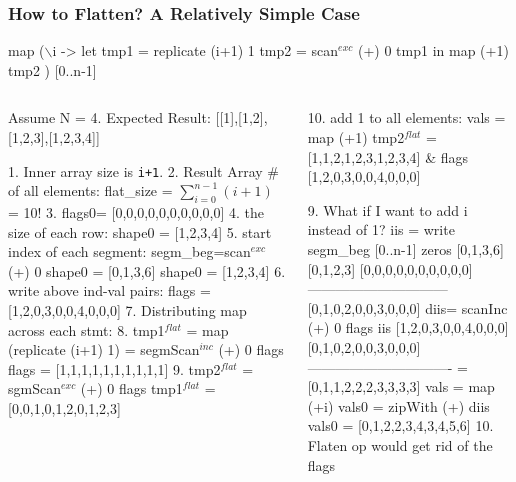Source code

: \documentclass{beamer}
\renewcommand{\emph}[1]{\textcolor{structure}{#1}}
\newcommand{\emp}[1]{\textcolor{DikuRed}{ #1}}
\newcommand{\mymath}[1]{$ #1 $}
\newcommand{\myindx}[1]{_{#1}}
\newcommand{\myindu}[1]{^{#1}}
\begin{document}
\begin{frame}[fragile,t]
  \frametitle{How to Flatten? A Relatively Simple Case}
\vspace{-2ex}
\begin{colorcode}
\emph{map} (\mymath{\backslash}i -> let tmp1 = \alert{replicate (i+1) 1}
               tmp2 = \alert{scan\mymath{\myindu{exc}} (+) 0 tmp1}
           in         \alert{map (+1) tmp2}     ) [0..n-1]
\end{colorcode}
\begin{columns}
\begin{colorcode}[fontsize=\scriptsize]
Assume N = 4. Expected Result:
\emph{[[1],[1,2],[1,2,3],[1,2,3,4]]}

1. Inner array size is {\tt i+1}.
2. Result Array \# of all elements:
    flat\_size = \mymath{\sum\myindx{i=0}\myindu{n-1}(i+1)} = 10!
3. flags0= [0,0,0,0,0,0,0,0,0,0]
4. the size of each row:
   shape0  = [1,2,3,4]
5. start index of each segment:
   segm_beg=scan\mymath{\myindu{exc}} (+) 0 shape0
           = [0,1,3,6]
   shape0  = [1,2,3,4]
6. write above ind-val pairs:
   flags = [1,2,0,3,0,0,4,0,0,0]
7. \emph{Distributing map across each stmt:}
8. tmp1\mymath{\myindu{flat}} = map (replicate (i+1) 1) = 
          segmScan\mymath{\myindu{inc}} (+) 0 flags flags
   = [1,1,1,1,1,1,1,1,1,1]
9. tmp2\mymath{\myindu{flat}} = sgmScan\mymath{\myindu{exc}} (+) 0 flags tmp1\mymath{\myindu{flat}}
   = [0,0,1,0,1,2,0,1,2,3]
\end{colorcode}
\begin{colorcode}[fontsize=\scriptsize]
10. \emp{add 1 to all elements:}
   vals = map (+1) tmp2\mymath{\myindu{flat}}
        =  \emph{[1,1,2,1,2,3,1,2,3,4]}
   \& flags \emph{[1,2,0,3,0,0,4,0,0,0]}

9. \alert{What if I want to add i instead of 1?}\pause
   \emp{iis = write segm_beg [0..n-1] zeros}
           [0,1,3,6] [0,1,2,3]
           [0,0,0,0,0,0,0,0,0,0]
         ------------------------------
           [0,1,0,2,0,0,3,0,0,0]
   \emp{diis= scanInc (+) 0 flags iis}
         [1,2,0,3,0,0,4,0,0,0]
         [0,1,0,2,0,0,3,0,0,0]
        -------------------------------
       = [0,1,1,2,2,2,3,3,3,3]
   \emp{vals = map (+i) vals0}
        \emp{= zipWith (+) diis vals0}
        = [0,1,2,2,3,4,3,4,5,6]
10. \emp{Flaten op would get rid of the flags}
\end{colorcode}
\end{columns}

\end{frame}
\end{document}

* * * * *

> [Goal of the exercise] Wherever a line of the entries holds the string "diis", copy that line.

> [Solution to the exercise]
   \emp{diis= scanInc (+) 0 flags iis}
        \emp{= zipWith (+) diis vals0}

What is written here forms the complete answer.